Re: [slurm-users] [External] Re: Preemption not working for jobs in higher priority partition

Michael Robbert Tue, 24 Aug 2021 10:27:59 -0700

I can confirm that we do preemption based on partition for one of our clusters. 
I will say that we are not using time-based partitions, ours are always up and 
they are based on group node ownership. I wonder if Slurm is refusing to 
preempt a job in a DOWN partition. Maybe try leaving the partition UP, but just 
change the priority of the partition.
One other suggestion would be to turn up the debugging on the Slurm controller 
and/or use DebugFlags. I don’t know for sure which flag would give the best 
data, but I would start with the priority flag. With the right debugging turned 
on the slurmctld.log should give you more data on how or why it is making its 
decisions.

Mike

From: slurm-users <slurm-users-boun...@lists.schedmd.com> on behalf of Russell 
Jones <arjone...@gmail.com>
Date: Tuesday, August 24, 2021 at 10:36
To: Slurm User Community List <slurm-users@lists.schedmd.com>
Subject: [External] Re: [slurm-users] Preemption not working for jobs in higher 
priority partition
CAUTION: This email originated from outside of the Colorado School of Mines 
organization. Do not click on links or open attachments unless you recognize 
the sender and know the content is safe.

I have been researching this further and I see other systems that appear to be 
set up the same way we are. Example: 
https://hpcrcf.atlassian.net/wiki/spaces/TCP/pages/733184001/How-to+Use+the+preempt+Partition<https://nam04.safelinks.protection.outlook.com/?url=https%3A%2F%2Fhpcrcf.atlassian.net%2Fwiki%2Fspaces%2FTCP%2Fpages%2F733184001%2FHow-to%2BUse%2Bthe%2Bpreempt%2BPartition&data=04%7C01%7Cmrobbert%40mines.edu%7Ca69c3fac8af3497278b508d9671d4700%7C997209e009b346239a4d76afa44a675c%7C0%7C0%7C637654197710622568%7CUnknown%7CTWFpbGZsb3d8eyJWIjoiMC4wLjAwMDAiLCJQIjoiV2luMzIiLCJBTiI6Ik1haWwiLCJXVCI6Mn0%3D%7C1000&sdata=qqslNuf2I4DxfD4%2FVB53WS0%2FfMUAbEndrsBl9Y2OaL8%3D&reserved=0>

Any further insight into what may be wrong with our setup is appreciated. I am 
not seeing what is wrong with my config, but it also isn't working anymore to 
allow preemption.

On Fri, Aug 20, 2021 at 9:46 AM Russell Jones 
<arjone...@gmail.com<mailto:arjone...@gmail.com>> wrote:
I could have swore I had tested this before implementing it and it worked as 
expected.

If I am dreaming that testing - is there a way of allowing preemption across 
partitions?

On Fri, Aug 20, 2021 at 8:40 AM Brian Andrus 
<toomuc...@gmail.com<mailto:toomuc...@gmail.com>> wrote:

IIRC, Preemption is determined by partition first, not node.
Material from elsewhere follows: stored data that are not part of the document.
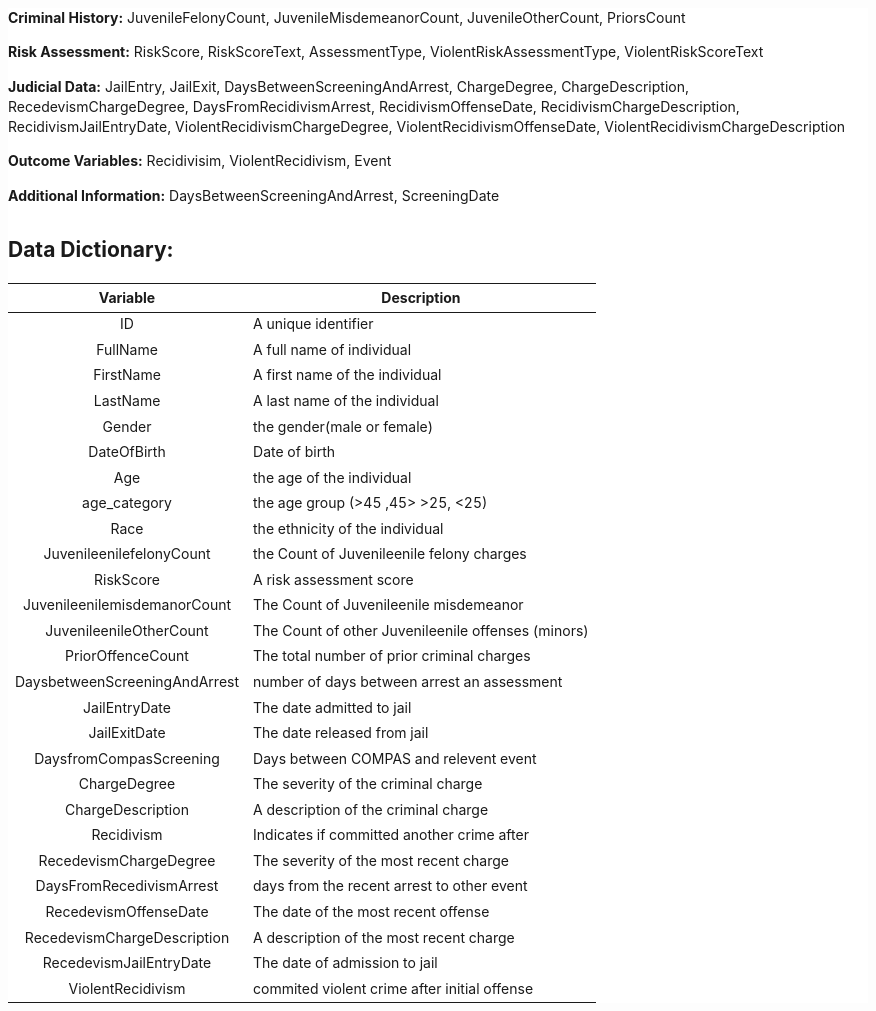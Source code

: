 **Criminal History:** JuvenileFelonyCount, JuvenileMisdemeanorCount, JuvenileOtherCount, PriorsCount

**Risk Assessment:** RiskScore, RiskScoreText, AssessmentType, ViolentRiskAssessmentType, ViolentRiskScoreText

**Judicial Data:** JailEntry, JailExit, DaysBetweenScreeningAndArrest, ChargeDegree, ChargeDescription, RecedevismChargeDegree, DaysFromRecidivismArrest, RecidivismOffenseDate, RecidivismChargeDescription, RecidivismJailEntryDate, ViolentRecidivismChargeDegree, ViolentRecidivismOffenseDate, ViolentRecidivismChargeDescription

**Outcome Variables:** Recidivisim, ViolentRecidivism, Event

**Additional Information:** DaysBetweenScreeningAndArrest, ScreeningDate

## Data Dictionary:
|     Variable           | Description                                 | 
|:------------------------:|---------------------------------------------|
| ID                     |A unique identifier                          |
| FullName               |A full name of individual                    |
| FirstName              |A first name of the individual               |
| LastName                |A last name of the individual                |
|       Gender              |the gender(male or female)                   |
| DateOfBirth                    | Date of birth                               |
| Age                    | the age of the individual                   | 
| age_category           | the age group (>45 ,45> >25, <25)           |
| Race                   | the ethnicity of the individual             |
| JuvenileenilefelonyCount          |the Count of Juvenileenile felony charges         |
| RiskScore           |A risk assessment score                      |
| JuvenileenilemisdemanorCount         |The Count of Juvenileenile misdemeanor            |
| JuvenileenileOtherCount        |The Count of other Juvenileenile offenses (minors)|
| PriorOffenceCount           |The total number of prior criminal charges   |
| DaysbetweenScreeningAndArrest|number of days between arrest an assessment  |
| JailEntryDate              |The date  admitted to jail                   |
| JailExitDate             |The date released from jail                  |
| DaysfromCompasScreening     |Days between COMPAS and relevent event       |
| ChargeDegree        |The severity of the criminal charge          |
| ChargeDescription          |A description of the criminal charge         |
| Recidivism               |Indicates if committed another crime after   | 
| RecedevismChargeDegree        |The severity of the most recent  charge      |
| DaysFromRecedivismArrest     |days from the recent arrest to other event   |
| RecedevismOffenseDate         |The date of the most recent offense          |
| RecedevismChargeDescription          |A description of the most recent charge      |
| RecedevismJailEntryDate              |The date of admission to jail                |
| ViolentRecidivism      |commited violent crime after initial offense |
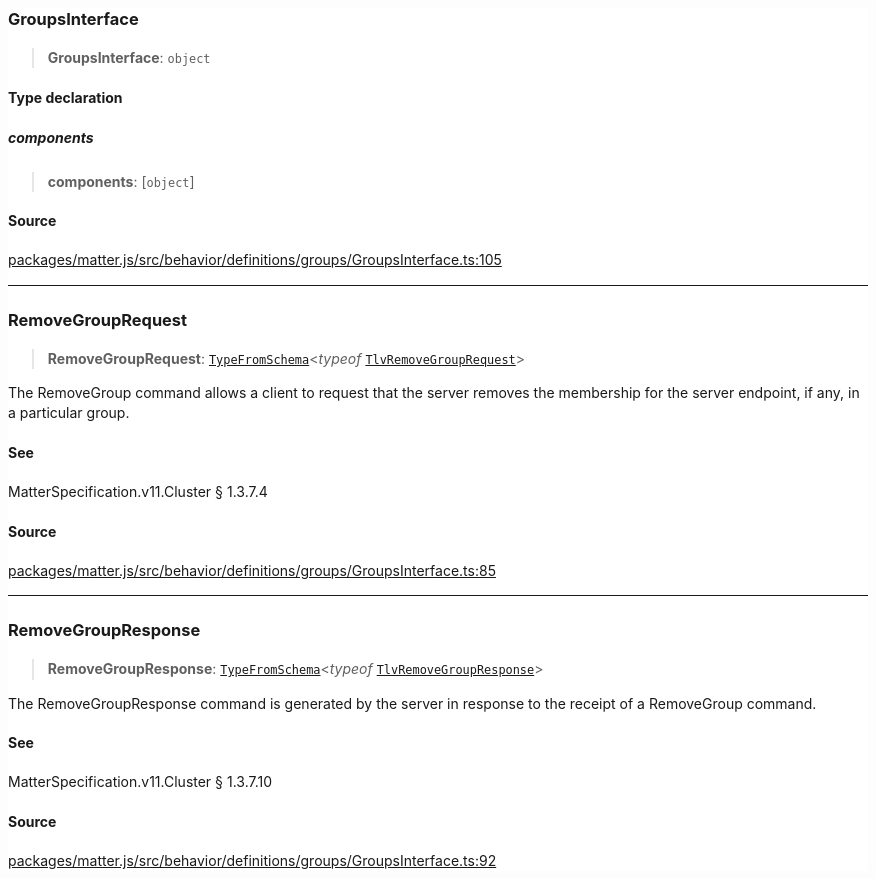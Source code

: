 ### GroupsInterface

> **GroupsInterface**: `object`

#### Type declaration

##### components

> **components**: [`object`]

#### Source

[packages/matter.js/src/behavior/definitions/groups/GroupsInterface.ts:105](https://github.com/project-chip/matter.js/blob/7a8cbb56b87d4ccf34bec5a9a95ab40a1711324f/packages/matter.js/src/behavior/definitions/groups/GroupsInterface.ts#L105)

***

### RemoveGroupRequest

> **RemoveGroupRequest**: [`TypeFromSchema`](../../../../tlv/export/README.md#typefromschemas)\<*typeof* [`TlvRemoveGroupRequest`](../../../../cluster/export/namespaces/Groups/README.md#tlvremovegrouprequest)\>

The RemoveGroup command allows a client to request that the server removes the membership for the server endpoint,
if any, in a particular group.

#### See

MatterSpecification.v11.Cluster § 1.3.7.4

#### Source

[packages/matter.js/src/behavior/definitions/groups/GroupsInterface.ts:85](https://github.com/project-chip/matter.js/blob/7a8cbb56b87d4ccf34bec5a9a95ab40a1711324f/packages/matter.js/src/behavior/definitions/groups/GroupsInterface.ts#L85)

***

### RemoveGroupResponse

> **RemoveGroupResponse**: [`TypeFromSchema`](../../../../tlv/export/README.md#typefromschemas)\<*typeof* [`TlvRemoveGroupResponse`](../../../../cluster/export/namespaces/Groups/README.md#tlvremovegroupresponse)\>

The RemoveGroupResponse command is generated by the server in response to the receipt of a RemoveGroup command.

#### See

MatterSpecification.v11.Cluster § 1.3.7.10

#### Source

[packages/matter.js/src/behavior/definitions/groups/GroupsInterface.ts:92](https://github.com/project-chip/matter.js/blob/7a8cbb56b87d4ccf34bec5a9a95ab40a1711324f/packages/matter.js/src/behavior/definitions/groups/GroupsInterface.ts#L92)
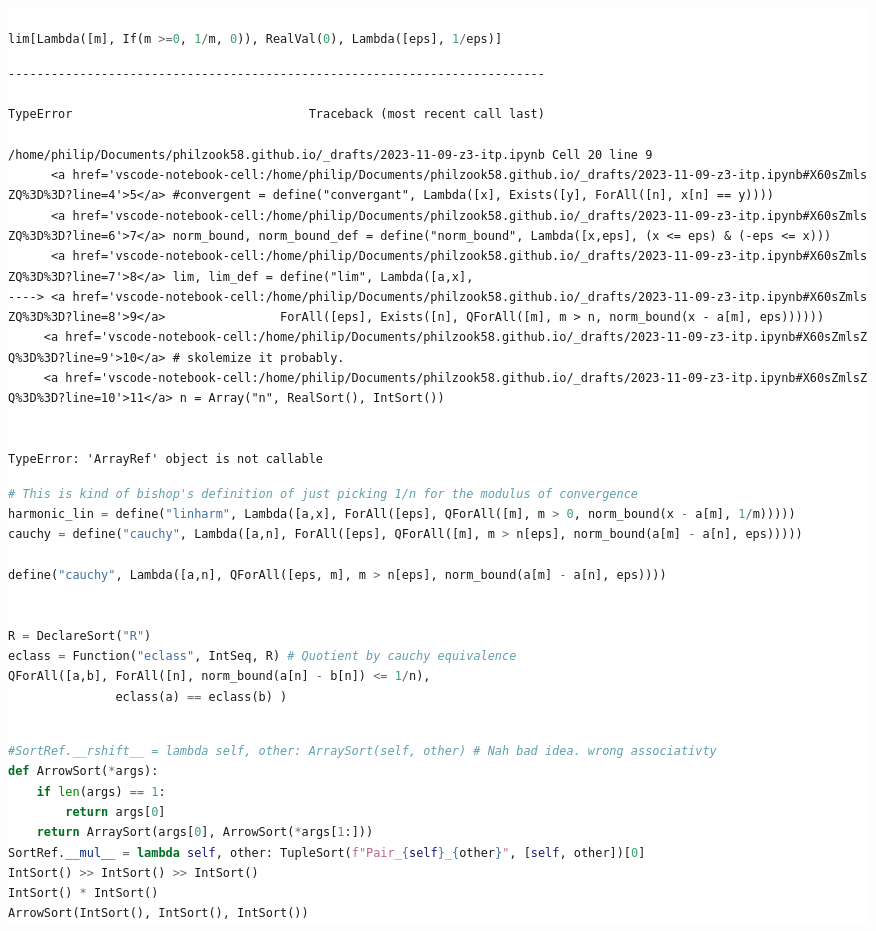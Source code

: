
 ```python

lim[Lambda([m], If(m >=0, 1/m, 0)), RealVal(0), Lambda([eps], 1/eps)]
```

    ---------------------------------------------------------------------------

    TypeError                                 Traceback (most recent call last)

    /home/philip/Documents/philzook58.github.io/_drafts/2023-11-09-z3-itp.ipynb Cell 20 line 9
          <a href='vscode-notebook-cell:/home/philip/Documents/philzook58.github.io/_drafts/2023-11-09-z3-itp.ipynb#X60sZmlsZQ%3D%3D?line=4'>5</a> #convergent = define("convergant", Lambda([x], Exists([y], ForAll([n], x[n] == y))))
          <a href='vscode-notebook-cell:/home/philip/Documents/philzook58.github.io/_drafts/2023-11-09-z3-itp.ipynb#X60sZmlsZQ%3D%3D?line=6'>7</a> norm_bound, norm_bound_def = define("norm_bound", Lambda([x,eps], (x <= eps) & (-eps <= x)))
          <a href='vscode-notebook-cell:/home/philip/Documents/philzook58.github.io/_drafts/2023-11-09-z3-itp.ipynb#X60sZmlsZQ%3D%3D?line=7'>8</a> lim, lim_def = define("lim", Lambda([a,x], 
    ----> <a href='vscode-notebook-cell:/home/philip/Documents/philzook58.github.io/_drafts/2023-11-09-z3-itp.ipynb#X60sZmlsZQ%3D%3D?line=8'>9</a>                ForAll([eps], Exists([n], QForAll([m], m > n, norm_bound(x - a[m], eps))))))
         <a href='vscode-notebook-cell:/home/philip/Documents/philzook58.github.io/_drafts/2023-11-09-z3-itp.ipynb#X60sZmlsZQ%3D%3D?line=9'>10</a> # skolemize it probably.
         <a href='vscode-notebook-cell:/home/philip/Documents/philzook58.github.io/_drafts/2023-11-09-z3-itp.ipynb#X60sZmlsZQ%3D%3D?line=10'>11</a> n = Array("n", RealSort(), IntSort())


    TypeError: 'ArrayRef' object is not callable

```python
# This is kind of bishop's definition of just picking 1/n for the modulus of convergence
harmonic_lin = define("linharm", Lambda([a,x], ForAll([eps], QForAll([m], m > 0, norm_bound(x - a[m], 1/m)))))
cauchy = define("cauchy", Lambda([a,n], ForAll([eps], QForAll([m], m > n[eps], norm_bound(a[m] - a[n], eps)))))

define("cauchy", Lambda([a,n], QForAll([eps, m], m > n[eps], norm_bound(a[m] - a[n], eps))))


R = DeclareSort("R")
eclass = Function("eclass", IntSeq, R) # Quotient by cauchy equivalence
QForAll([a,b], ForAll([n], norm_bound(a[n] - b[n]) <= 1/n),    
               eclass(a) == eclass(b) )



```

```python
#SortRef.__rshift__ = lambda self, other: ArraySort(self, other) # Nah bad idea. wrong associativty
def ArrowSort(*args):
    if len(args) == 1:
        return args[0]
    return ArraySort(args[0], ArrowSort(*args[1:]))
SortRef.__mul__ = lambda self, other: TupleSort(f"Pair_{self}_{other}", [self, other])[0]
IntSort() >> IntSort() >> IntSort()
IntSort() * IntSort()
ArrowSort(IntSort(), IntSort(), IntSort())
```
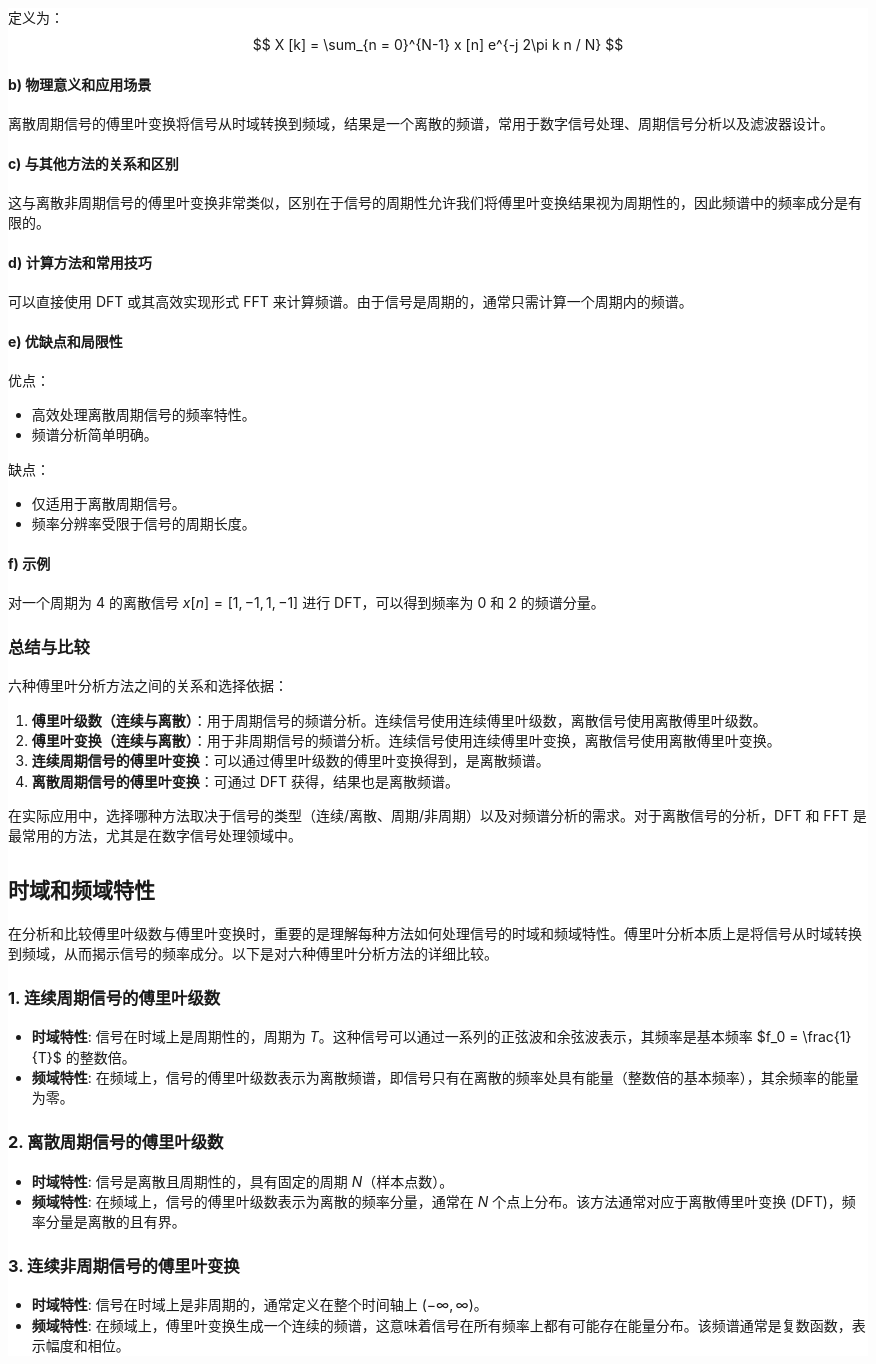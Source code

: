 定义为：
$$
    X [k] = \sum_{n = 0}^{N-1} x [n] e^{-j 2\pi k n / N}
$$
#### b) 物理意义和应用场景
离散周期信号的傅里叶变换将信号从时域转换到频域，结果是一个离散的频谱，常用于数字信号处理、周期信号分析以及滤波器设计。

#### c) 与其他方法的关系和区别
这与离散非周期信号的傅里叶变换非常类似，区别在于信号的周期性允许我们将傅里叶变换结果视为周期性的，因此频谱中的频率成分是有限的。

#### d) 计算方法和常用技巧
可以直接使用 DFT 或其高效实现形式 FFT 来计算频谱。由于信号是周期的，通常只需计算一个周期内的频谱。

#### e) 优缺点和局限性
优点：
- 高效处理离散周期信号的频率特性。
- 频谱分析简单明确。

缺点：
- 仅适用于离散周期信号。
- 频率分辨率受限于信号的周期长度。

#### f) 示例
对一个周期为 4 的离散信号 $x[n] = [1, -1, 1, -1]$ 进行 DFT，可以得到频率为 $0$ 和 $2$ 的频谱分量。

### 总结与比较

六种傅里叶分析方法之间的关系和选择依据：

1. **傅里叶级数（连续与离散）**：用于周期信号的频谱分析。连续信号使用连续傅里叶级数，离散信号使用离散傅里叶级数。
2. **傅里叶变换（连续与离散）**：用于非周期信号的频谱分析。连续信号使用连续傅里叶变换，离散信号使用离散傅里叶变换。
3. **连续周期信号的傅里叶变换**：可以通过傅里叶级数的傅里叶变换得到，是离散频谱。
4. **离散周期信号的傅里叶变换**：可通过 DFT 获得，结果也是离散频谱。

在实际应用中，选择哪种方法取决于信号的类型（连续/离散、周期/非周期）以及对频谱分析的需求。对于离散信号的分析，DFT 和 FFT 是最常用的方法，尤其是在数字信号处理领域中。

## 时域和频域特性
在分析和比较傅里叶级数与傅里叶变换时，重要的是理解每种方法如何处理信号的时域和频域特性。傅里叶分析本质上是将信号从时域转换到频域，从而揭示信号的频率成分。以下是对六种傅里叶分析方法的详细比较。

### 1. **连续周期信号的傅里叶级数**

- **时域特性**: 信号在时域上是周期性的，周期为 $T$。这种信号可以通过一系列的正弦波和余弦波表示，其频率是基本频率 $f_0 = \frac{1}{T}$ 的整数倍。
- **频域特性**: 在频域上，信号的傅里叶级数表示为离散频谱，即信号只有在离散的频率处具有能量（整数倍的基本频率），其余频率的能量为零。

### 2. **离散周期信号的傅里叶级数**

- **时域特性**: 信号是离散且周期性的，具有固定的周期 $N$（样本点数）。
- **频域特性**: 在频域上，信号的傅里叶级数表示为离散的频率分量，通常在 $N$ 个点上分布。该方法通常对应于离散傅里叶变换 (DFT)，频率分量是离散的且有界。

### 3. **连续非周期信号的傅里叶变换**

- **时域特性**: 信号在时域上是非周期的，通常定义在整个时间轴上 $(-\infty, \infty)$。
- **频域特性**: 在频域上，傅里叶变换生成一个连续的频谱，这意味着信号在所有频率上都有可能存在能量分布。该频谱通常是复数函数，表示幅度和相位。
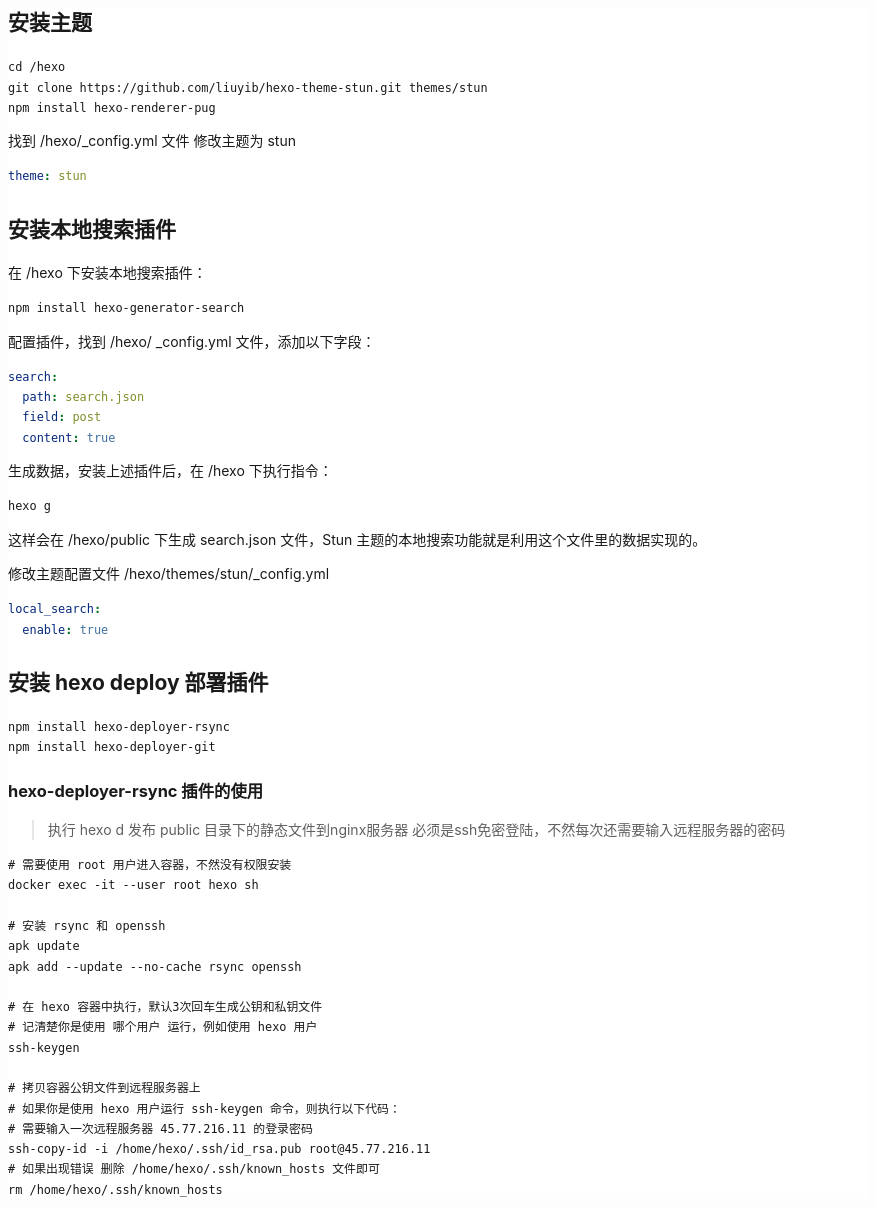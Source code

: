 ## 安装主题
```shell
cd /hexo
git clone https://github.com/liuyib/hexo-theme-stun.git themes/stun
npm install hexo-renderer-pug
```

找到 /hexo/_config.yml 文件 修改主题为 stun
```/hexo/_config.yml
theme: stun
```

## 安装本地搜索插件

在 /hexo 下安装本地搜索插件：
```shell
npm install hexo-generator-search
```
配置插件，找到 /hexo/ _config.yml 文件，添加以下字段：
```/hexo/_config.yml
search:
  path: search.json
  field: post
  content: true
```
生成数据，安装上述插件后，在 /hexo 下执行指令：
```shell
hexo g
```
这样会在 /hexo/public 下生成 search.json 文件，Stun 主题的本地搜索功能就是利用这个文件里的数据实现的。

修改主题配置文件 /hexo/themes/stun/_config.yml
```/hexo/themes/stun/_config.yml
local_search:
  enable: true
```
## 安装 hexo deploy 部署插件
```shell
npm install hexo-deployer-rsync
npm install hexo-deployer-git
```
### hexo-deployer-rsync 插件的使用
> 执行 hexo d 发布 public 目录下的静态文件到nginx服务器
> 必须是ssh免密登陆，不然每次还需要输入远程服务器的密码

```
# 需要使用 root 用户进入容器，不然没有权限安装
docker exec -it --user root hexo sh

# 安装 rsync 和 openssh
apk update
apk add --update --no-cache rsync openssh

# 在 hexo 容器中执行，默认3次回车生成公钥和私钥文件
# 记清楚你是使用 哪个用户 运行，例如使用 hexo 用户
ssh-keygen

# 拷贝容器公钥文件到远程服务器上
# 如果你是使用 hexo 用户运行 ssh-keygen 命令，则执行以下代码：
# 需要输入一次远程服务器 45.77.216.11 的登录密码
ssh-copy-id -i /home/hexo/.ssh/id_rsa.pub root@45.77.216.11
# 如果出现错误 删除 /home/hexo/.ssh/known_hosts 文件即可
rm /home/hexo/.ssh/known_hosts
```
Since your pending job is in the 'day' partition, it will not preempt something 
in the 'night' partition (even if the node is in both).

Brian Andrus
On 8/19/2021 2:49 PM, Russell Jones wrote:
Hi all,

I could use some help to understand why preemption is not working for me 
properly. I have a job blocking other jobs that doesn't make sense to me. Any 
assistance is appreciated, thank you!

I have two partitions defined in slurm, a day time and a night time pariition:
Day partition - PriorityTier of 5, always Up. Limited resources under this QOS.
Night partition - PriorityTier of 5 during night time, during day time set to 
Down and PriorityTier changed to 1. Jobs can be submitted to night queue for an 
unlimited QOS as long as resources are available.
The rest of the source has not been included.